> **Brief**
For the data below, give again exactly the lines from the one containing "A Data Center which contain servers." through the one containing "## Comparing to other IAAS", both ends included, and no others.
====================
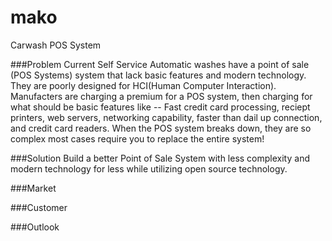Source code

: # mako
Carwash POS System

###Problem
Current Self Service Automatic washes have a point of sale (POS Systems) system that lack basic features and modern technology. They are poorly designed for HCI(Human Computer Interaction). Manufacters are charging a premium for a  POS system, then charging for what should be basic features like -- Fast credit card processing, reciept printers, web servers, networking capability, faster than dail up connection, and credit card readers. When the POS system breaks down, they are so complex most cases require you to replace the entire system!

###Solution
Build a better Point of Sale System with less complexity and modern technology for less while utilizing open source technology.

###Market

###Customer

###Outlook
====================
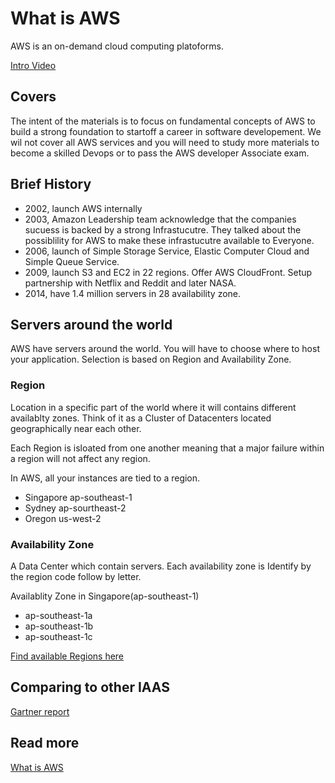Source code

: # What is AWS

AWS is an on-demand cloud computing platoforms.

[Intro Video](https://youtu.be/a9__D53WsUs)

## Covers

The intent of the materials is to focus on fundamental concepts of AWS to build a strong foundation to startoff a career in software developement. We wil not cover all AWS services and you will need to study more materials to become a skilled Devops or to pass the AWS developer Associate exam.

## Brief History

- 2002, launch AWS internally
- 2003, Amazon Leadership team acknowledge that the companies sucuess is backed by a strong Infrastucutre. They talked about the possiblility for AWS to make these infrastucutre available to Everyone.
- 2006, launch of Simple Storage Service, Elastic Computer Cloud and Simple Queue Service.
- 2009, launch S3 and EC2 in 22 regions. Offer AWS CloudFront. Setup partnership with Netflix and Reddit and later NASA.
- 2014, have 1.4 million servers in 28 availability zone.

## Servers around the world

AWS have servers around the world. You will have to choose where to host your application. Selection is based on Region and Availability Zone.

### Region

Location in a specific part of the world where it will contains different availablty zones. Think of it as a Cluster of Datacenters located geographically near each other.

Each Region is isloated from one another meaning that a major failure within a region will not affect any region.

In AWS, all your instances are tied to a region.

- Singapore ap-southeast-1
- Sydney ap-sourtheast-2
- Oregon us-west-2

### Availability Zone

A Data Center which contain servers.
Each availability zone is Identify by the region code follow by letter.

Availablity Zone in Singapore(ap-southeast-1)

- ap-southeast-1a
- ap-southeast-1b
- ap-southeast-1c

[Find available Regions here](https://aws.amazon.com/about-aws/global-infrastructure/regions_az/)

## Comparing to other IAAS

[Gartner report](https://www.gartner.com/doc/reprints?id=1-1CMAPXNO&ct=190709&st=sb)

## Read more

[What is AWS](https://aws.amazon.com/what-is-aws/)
====================
> **Output of the exercise**
A Data Center which contain servers.
Each availability zone is Identify by the region code follow by letter.

Availablity Zone in Singapore(ap-southeast-1)

- ap-southeast-1a
- ap-southeast-1b
- ap-southeast-1c

[Find available Regions here](https://aws.amazon.com/about-aws/global-infrastructure/regions_az/)

## Comparing to other IAAS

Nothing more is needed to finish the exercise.